4

I am trying to compare to strings in Python and noticed that when a dash/hyphen is present in the string it will not equate identical strings. For example:

>>>teststring = 'newstring'
>>>teststring is 'newstring'
True

Then, if I add a dash

>>>teststring = 'new-string'
>>>teststring is 'new-string'
False

Why is that the case, and what would be the best way to compare strings with dashes?

Cœur
  • 34,719
  • 24
  • 185
  • 251
samuelschaefer
  • 594
  • 1
  • 8
  • 26

2 Answers2

4

you should never use is to compare equality anyway. is tests for identity. Use ==.

Frankly I don't know why 'newstring' is 'newstring'. I'm sure it varies based on your Python implementation as it seems like a memory-saving cache to re-use short strings.

However:

teststring = 'newstring'
teststring == 'newstring' # True

nextstring = 'new-string'
nextstring == 'new-string' # True

basically all is does is test ids to make sure they're identical.

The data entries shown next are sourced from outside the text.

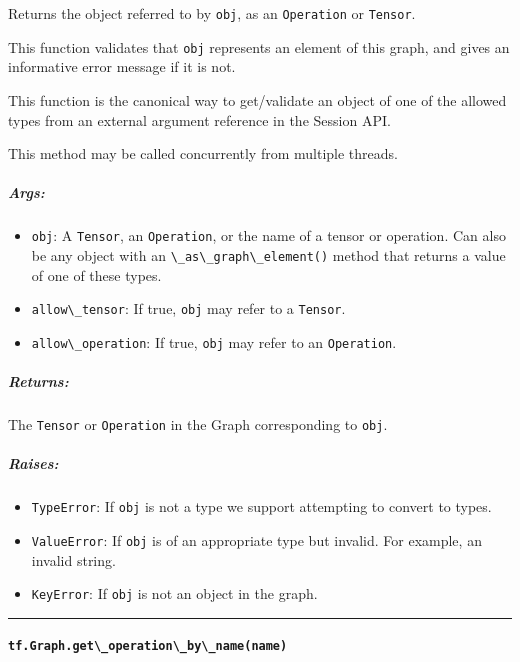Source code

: Returns the object referred to by \lstinline{obj}, as an \lstinline{Operation}
or \lstinline{Tensor}.

This function validates that \lstinline{obj} represents an element of this
graph, and gives an informative error message if it is not.

This function is the canonical way to get/validate an object of one of
the allowed types from an external argument reference in the Session
API.

This method may be called concurrently from multiple threads.

\subparagraph{Args: }\label{args-6}

\begin{itemize}
\tightlist
\item
  \lstinline{obj}: A \lstinline{Tensor}, an \lstinline{Operation}, or the name of
  a tensor or operation. Can also be any object with an
  \lstinline{\_as\_graph\_element()} method that returns a value of one of
  these types.
\item
  \lstinline{allow\_tensor}: If true, \lstinline{obj} may refer to a
  \lstinline{Tensor}.
\item
  \lstinline{allow\_operation}: If true, \lstinline{obj} may refer to an
  \lstinline{Operation}.
\end{itemize}

\subparagraph{Returns: }\label{returns-6}

The \lstinline{Tensor} or \lstinline{Operation} in the Graph corresponding to
\lstinline{obj}.

\subparagraph{Raises: }\label{raises-1}

\begin{itemize}
\tightlist
\item
  \lstinline{TypeError}: If \lstinline{obj} is not a type we support
  attempting to convert to types.
\item
  \lstinline{ValueError}: If \lstinline{obj} is of an appropriate type but
  invalid. For example, an invalid string.
\item
  \lstinline{KeyError}: If \lstinline{obj} is not an object in the graph.
\end{itemize}

\begin{center}\rule{0.5\linewidth}{\linethickness}\end{center}

\paragraph{\texorpdfstring{\lstinline{tf.Graph.get\_operation\_by\_name(name)}
}{tf.Graph.get\_operation\_by\_name(name) }}\label{tf.graph.getux5foperationux5fbyux5fnamename}

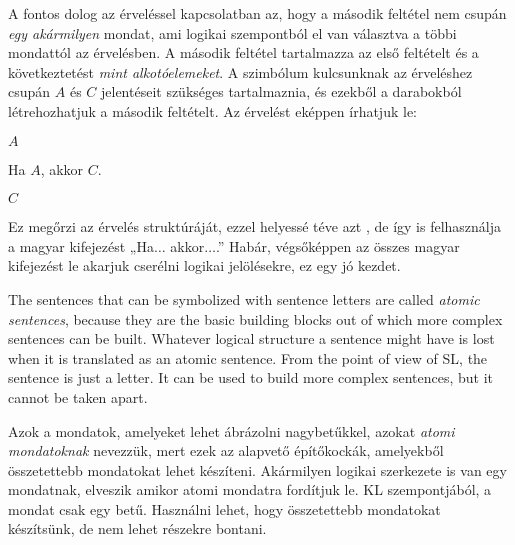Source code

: A fontos dolog az érveléssel kapcsolatban az, hogy a második feltétel nem csupán \emph{egy akármilyen} mondat, ami logikai szempontból el van választva a többi mondattól az érvelésben. A második feltétel tartalmazza az első feltételt és a következtetést \emph{mint alkotóelemeket}. A szimbólum kulcsunknak az érveléshez csupán  $A$ és $C$ jelentéseit szükséges tartalmaznia, és ezekből a darabokból létrehozhatjuk a második feltételt. Az érvelést eképpen írhatjuk le:
\begin{earg}
\item[] $A$
\item[] Ha $A$, akkor $C$.
\item[\therefore] $C$
\end{earg}
Ez megőrzi az érvelés struktúráját, ezzel helyessé téve azt , de így is felhasználja a magyar kifejezést „Ha$\ldots$ akkor$\ldots$.” Habár, végsőképpen az összes magyar kifejezést le akarjuk cserélni logikai jelölésekre, ez egy jó kezdet.

The sentences that can be symbolized with sentence letters are called \emph{atomic sentences}, because they are the basic building blocks out of which more complex sentences can be built. Whatever logical structure a sentence might have is lost when it is translated as an atomic sentence. From the point of view of SL, the sentence is just a letter. It can be used to build more complex sentences, but it cannot be taken apart.

Azok a mondatok, amelyeket lehet ábrázolni nagybetűkkel, azokat \emph{atomi mondatoknak} nevezzük, mert ezek az alapvető építőkockák, amelyekből összetettebb mondatokat lehet készíteni. Akármilyen logikai szerkezete is van egy mondatnak, elveszik amikor atomi mondatra fordítjuk le. KL szempontjából, a mondat csak egy betű. Használni lehet, hogy összetettebb mondatokat készítsünk, de nem lehet részekre bontani.



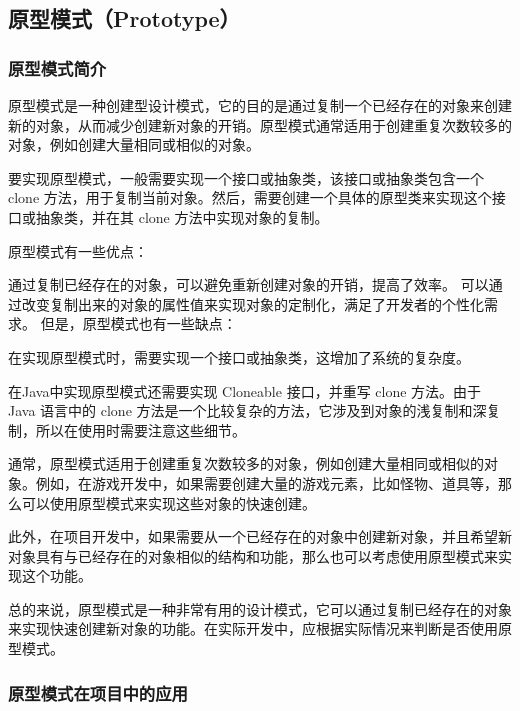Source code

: \subsection{原型模式（Prototype）}

\subsubsection{原型模式简介}

原型模式是一种创建型设计模式，它的目的是通过复制一个已经存在的对象来创建新的对象，从而减少创建新对象的开销。原型模式通常适用于创建重复次数较多的对象，例如创建大量相同或相似的对象。

要实现原型模式，一般需要实现一个接口或抽象类，该接口或抽象类包含一个 clone 方法，用于复制当前对象。然后，需要创建一个具体的原型类来实现这个接口或抽象类，并在其 clone 方法中实现对象的复制。

原型模式有一些优点：

通过复制已经存在的对象，可以避免重新创建对象的开销，提高了效率。
可以通过改变复制出来的对象的属性值来实现对象的定制化，满足了开发者的个性化需求。
但是，原型模式也有一些缺点：

在实现原型模式时，需要实现一个接口或抽象类，这增加了系统的复杂度。

在Java中实现原型模式还需要实现 Cloneable 接口，并重写 clone 方法。由于 Java 语言中的 clone 方法是一个比较复杂的方法，它涉及到对象的浅复制和深复制，所以在使用时需要注意这些细节。

通常，原型模式适用于创建重复次数较多的对象，例如创建大量相同或相似的对象。例如，在游戏开发中，如果需要创建大量的游戏元素，比如怪物、道具等，那么可以使用原型模式来实现这些对象的快速创建。

此外，在项目开发中，如果需要从一个已经存在的对象中创建新对象，并且希望新对象具有与已经存在的对象相似的结构和功能，那么也可以考虑使用原型模式来实现这个功能。

总的来说，原型模式是一种非常有用的设计模式，它可以通过复制已经存在的对象来实现快速创建新对象的功能。在实际开发中，应根据实际情况来判断是否使用原型模式。

\subsubsection{原型模式在项目中的应用}

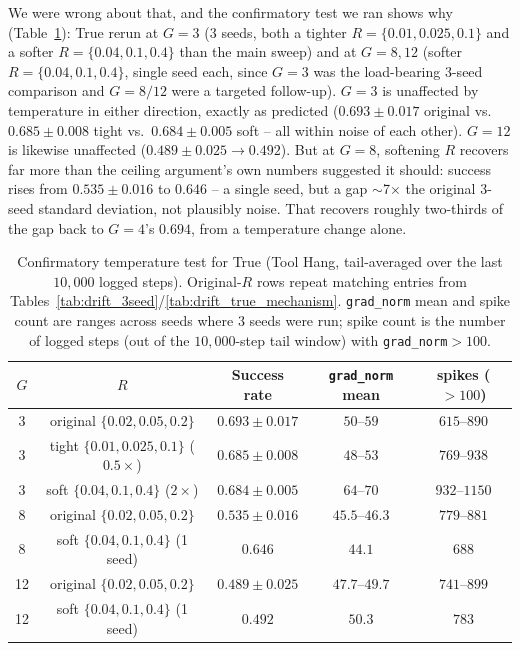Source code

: \documentclass[11pt]{article}
\begin{document}
We were wrong about that, and the confirmatory test we ran shows why
(Table~\ref{tab:drift_temp_confirm}): True rerun at $G=3$ (3 seeds, both
a tighter $R=\{0.01,0.025,0.1\}$ and a softer $R=\{0.04,0.1,0.4\}$ than
the main sweep) and at $G=8,12$ (softer $R=\{0.04,0.1,0.4\}$, single
seed each, since $G=3$ was the load-bearing 3-seed comparison and
$G=8/12$ were a targeted follow-up). $G=3$ is unaffected by temperature
in either direction, exactly as predicted ($0.693\pm0.017$ original vs.\
$0.685\pm0.008$ tight vs.\ $0.684\pm0.005$ soft -- all within noise of
each other). $G=12$ is likewise unaffected ($0.489\pm0.025\to0.492$).
But at $G=8$, softening $R$ recovers far more than the ceiling
argument's own numbers suggested it should: success rises from
$0.535\pm0.016$ to $\mathbf{0.646}$ -- a single seed, but a gap
$\sim$7$\times$ the original 3-seed standard deviation, not plausibly
noise. That recovers roughly two-thirds of the gap back to $G=4$'s
$0.694$, from a temperature change alone.

\begin{table}[H]
\centering
\caption{Confirmatory temperature test for True (Tool Hang, tail-averaged
over the last $10{,}000$ logged steps). Original-$R$ rows repeat
matching entries from Tables~\ref{tab:drift_3seed}/\ref{tab:drift_true_mechanism}.
\texttt{grad\_norm} mean and spike count are ranges across seeds where 3
seeds were run; spike count is the number of logged steps (out of the
$10{,}000$-step tail window) with \texttt{grad\_norm}$>100$.}
\label{tab:drift_temp_confirm}
\begin{tabular}{ccccc}
\toprule
$G$ & $R$ & Success rate & \texttt{grad\_norm} mean & spikes ($>100$) \\
\midrule
3  & original $\{0.02,0.05,0.2\}$             & $0.693 \pm 0.017$ & $50$--$59$     & $615$--$890$  \\
3  & tight $\{0.01,0.025,0.1\}$ ($0.5\times$) & $0.685 \pm 0.008$ & $48$--$53$     & $769$--$938$  \\
3  & soft $\{0.04,0.1,0.4\}$ ($2\times$)      & $0.684 \pm 0.005$ & $64$--$70$     & $932$--$1150$ \\
8  & original $\{0.02,0.05,0.2\}$             & $0.535 \pm 0.016$ & $45.5$--$46.3$ & $779$--$881$  \\
8  & soft $\{0.04,0.1,0.4\}$ (1 seed)          & $\mathbf{0.646}$  & $44.1$         & $688$         \\
12 & original $\{0.02,0.05,0.2\}$             & $0.489 \pm 0.025$ & $47.7$--$49.7$ & $741$--$899$  \\
12 & soft $\{0.04,0.1,0.4\}$ (1 seed)          & $0.492$           & $50.3$         & $783$         \\
\bottomrule
\end{tabular}
\end{table}
\end{document}
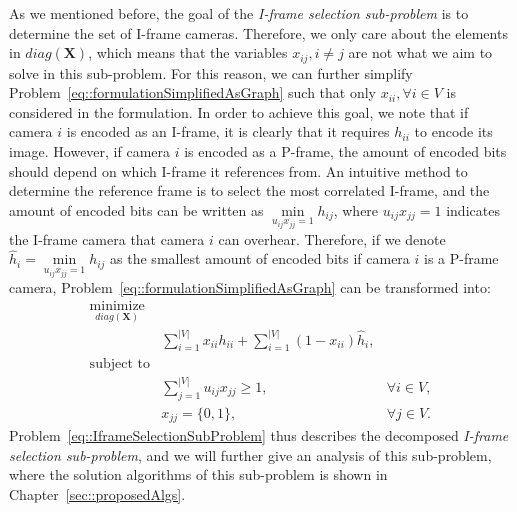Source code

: As we mentioned before, the goal of the \emph{I-frame selection sub-problem} is to determine the set of I-frame cameras.
Therefore, we only care about the elements in $diag(\mathbf{X})$, which means that the variables $x_{ij}, i \neq j$ are not what we aim to solve in this sub-problem.
For this reason, we can further simplify Problem~\eqref{eq::formulationSimplifiedAsGraph} such that only $x_{ii}, \forall i \in V$ is considered in the formulation.
In order to achieve this goal, we note that if camera $i$ is encoded as an I-frame, it is clearly that it requires $h_{ii}$ to encode its image.
However, if camera $i$ is encoded as a P-frame, the amount of encoded bits should depend on which I-frame it references from.
An intuitive method to determine the reference frame is to select the most correlated I-frame, and the amount of encoded bits can be written as $\underset{u_{ij}x_{jj} = 1}{\min} h_{ij}$, where $u_{ij}x_{jj} = 1$ indicates the I-frame camera that camera $i$ can overhear.
Therefore, if we denote ${\hat{h}_i = \underset{u_{ij}x_{jj} = 1}{\min} h_{ij}}$ as the smallest amount of encoded bits if camera $i$ is a P-frame camera, Problem~\eqref{eq::formulationSimplifiedAsGraph} can be transformed into:
\begin{align}
\underset{diag(\mathbf{X})}{\text{minimize}} & & \nonumber \\
	&\sum_{i=1}^{|V|} x_{ii}h_{ii} + \sum_{i=1}^{|V|} (1-x_{ii}) \hat{h}_i, & \nonumber \\
\text{subject to} & & \nonumber \\
	&\sum_{j=1}^{|V|} u_{ij} x_{jj} \geq 1, &\forall i \in V, \nonumber \\
	&x_{jj} = \{0,1\}, &\forall j \in V.  
\label{eq::IframeSelectionSubProblem}
\end{align}
Problem~\eqref{eq::IframeSelectionSubProblem} thus describes the decomposed \emph{I-frame selection sub-problem}, and we will further give an analysis of this sub-problem, where the solution algorithms of this sub-problem is shown in Chapter~\ref{sec::proposedAlgs}.

%
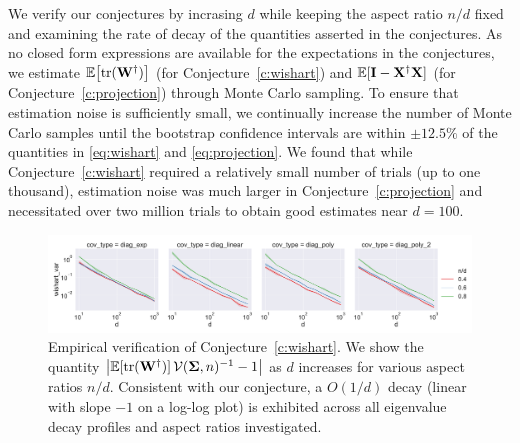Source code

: We verify our conjectures by incrasing $d$ while keeping the aspect ratio
$n/d$ fixed and examining the rate of decay of the quantities asserted
in the conjectures. As no closed form expressions are available for
the expectations in the conjectures, we estimate $\mathbb E\big[\mathrm{tr}(\mathbf W^\dagger)\big]$ (for
Conjecture~\ref{c:wishart}) and $\mathbb E[\mathbf I-\mathbf X^\dagger\mathbf X]$ (for
Conjecture~\ref{c:projection}) through Monte Carlo sampling. To ensure that
estimation noise is sufficiently small, we continually increase the number
of Monte Carlo samples until the bootstrap confidence intervals are
within $\pm 12.5\%$ of the quantities in \eqref{eq:wishart} and
\eqref{eq:projection}. We found that while
Conjecture~\ref{c:wishart} required a relatively small number of
trials (up to one thousand),
estimation noise was much larger in Conjecture~\ref{c:projection} and
necessitated over two million trials to obtain good estimates
near $d=100$.


\begin{figure}[h]
    \includegraphics[width=\textwidth]{continuous_figures/wishart_var.pdf}
  \caption{
    Empirical verification of Conjecture~\ref{c:wishart}. We show
    the quantity $\big|\mathbb E[\mathrm{tr}(\mathbf W^\dagger)]\,\mathcal{V}(\mathbf{\Sigma},n)^{-1} -1\big|$
    as $d$ increases for various aspect ratios $n/d$. Consistent with our conjecture,
    a $O(1/d)$ decay (linear with slope $-1$ on a log-log plot) is
    exhibited across all eigenvalue decay profiles and
    aspect ratios investigated.
  }
  \label{f:conj-wishart}
\end{figure}

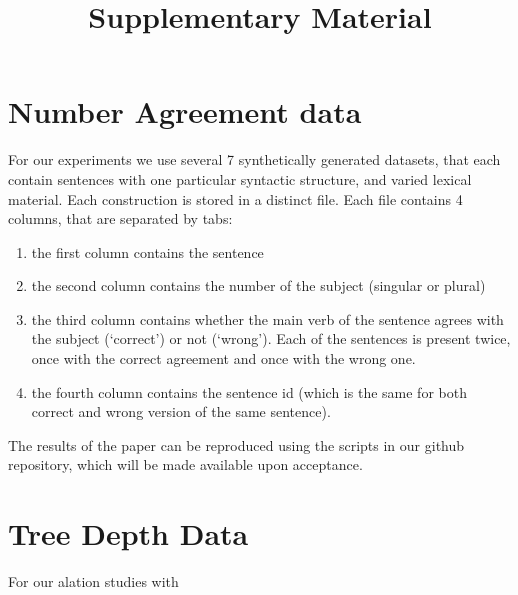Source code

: \documentclass{article}
\title{Supplementary Material}
\date{}
\author{}
\begin{document}
\maketitle

\section*{Number Agreement data}

For our experiments we use several 7 synthetically generated datasets, that each contain sentences with one particular syntactic structure, and varied lexical material.
Each construction is stored in a distinct file.
Each file contains 4 columns, that are separated by tabs:\begin{enumerate}
    \item the first column contains the sentence
    \item the second column  contains the number of the subject (singular or plural)
    \item the third column contains whether the main verb of the sentence agrees with the subject (`correct') or not (`wrong'). Each of the sentences is present twice, once with the correct agreement and once with the wrong one.
    \item the fourth column contains the sentence id (which is the same for both correct and wrong version of the same sentence).
\end{enumerate}

The results of the paper can be reproduced using the scripts in our github repository, which will be made available upon acceptance.


\section*{Tree Depth Data}

For our alation studies with 
\end{document}
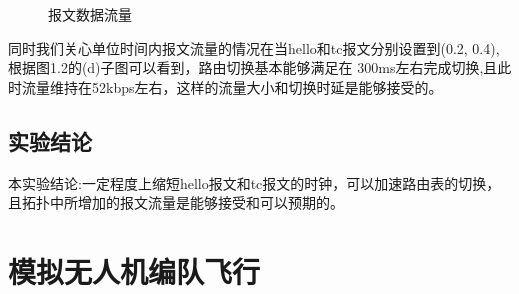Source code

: \documentclass[a4paper,12pt]{report}
\begin{document}
\begin{spacing}{1.5}
\begin{figure}[hbtp]
\caption{报文数据流量}
\end{figure}


同时我们关心单位时间内报文流量的情况在当hello和tc报文分别设置到(0.2, 0.4),根据图1.2的(d)子图可以看到，路由切换基本能够满足在
300ms左右完成切换,且此时流量维持在52kbps左右，这样的流量大小和切换时延是能够接受的。

\section{实验结论}
本实验结论:一定程度上缩短hello报文和tc报文的时钟，可以加速路由表的切换，且拓扑中所增加的报文流量是能够接受和可以预期的。
\end{spacing}

\chapter{模拟无人机编队飞行}
\end{document}
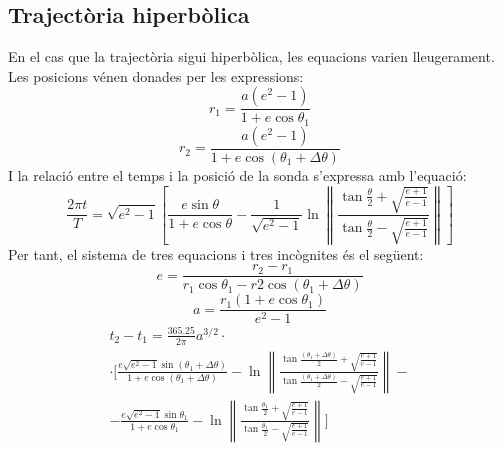 \subsection{Trajectòria hiperbòlica}
En el cas que la trajectòria sigui hiperbòlica, les equacions varien lleugerament. Les posicions vénen donades per les expressions:
\begin{equation}
r_{1}=\frac{a\left(e^{2}-1\right)}{1+e\cos\theta_{1}}
\end{equation}
\begin{equation}
r_{2}=\frac{a\left(e^{2}-1\right)}{1+e\cos\left(\theta_{1}+\Delta\theta\right)}
\end{equation}
I la relació entre el temps i la posició de la sonda s'expressa amb l'equació:
\begin{equation}
\frac{2\pi t}{T}=\sqrt{e^{2}-1}\left[\frac{e\sin\theta}{1+e\cos\theta}-\frac{1}{\sqrt{e^{2}-1}}\ln\left\|\frac{\tan\frac{\theta}{2}+\sqrt{\frac{e+1}{e-1}}}{\tan\frac{\theta}{2}-\sqrt{\frac{e+1}{e-1}}}\right\|\right]
\end{equation}
Per tant, el sistema de tres equacions i tres incògnites és el següent:
\begin{equation}
e=\frac{r_{2}-r_{1}}{r_{1}\cos\theta_{1}-r{2}\cos\left(\theta_{1}+\Delta\theta\right)}
\label{eqeh}
\end{equation}
\begin{equation}
a=\frac{r_{1}\left(1+e\cos\theta_{1}\right)}{e^{2}-1}
\label{eqah}
\end{equation}
\begin{multline}
	t_{2}-t_{1}=\frac{365.25}{2\pi}a^{3/2}\cdot \\
	\cdot\Bigg[\frac{e\sqrt{e^{2}-1}\sin{\left(\theta_{1}+\Delta\theta\right)}}{1+e\cos{\left(\theta_{1}+\Delta\theta\right)}}-\ln\left\|\frac{\tan\frac{\left(\theta_{1}+\Delta\theta\right)}{2}+\sqrt{\frac{e+1}{e-1}}}{\tan\frac{\left(\theta_{1}+\Delta\theta\right)}{2}-\sqrt{\frac{e+1}{e-1}}}\right\|- \\
	-\frac{e\sqrt{e^{2}-1}\sin{\theta_{1}}}{1+e\cos{\theta_{1}}}-\ln\left\|\frac{\tan\frac{\theta_{1}}{2}+\sqrt{\frac{e+1}{e-1}}}{\tan\frac{\theta_{1}}{2}-\sqrt{\frac{e+1}{e-1}}}\right\|\Bigg]
	\label{eqth}
\end{multline}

id('new-string') # 48441808
id('new-string') # 48435352
# These change
id('newstring') # 48441728
id('newstring') # 48441728
# These don't, and I don't know why.
Adam Smith
  • 48,602
  • 11
  • 68
  • 105
  • 2
    See [About the changing id of a Python immutable string](http://stackoverflow.com/a/24245514) for why `is` works *sometimes*. – Martijn Pieters Jun 17 '14 at 18:03
  • 3
    From my answer there: *[T]he Python compiler will also intern any Python string stored as a constant, provided it is a valid identifier. The Python code object factory function PyCode_New will intern any string object that contains only letters, digits or an underscore*. – Martijn Pieters Jun 17 '14 at 18:05
  • Here's a deeper dive in what get's interned by default: http://guilload.com/python-string-interning/ – Ray Jun 06 '15 at 20:18
0

You should not use is for string comparison. Is checks if both objects are same. You should use equality operator == here. That compares the values of objects, rather than ids of objects.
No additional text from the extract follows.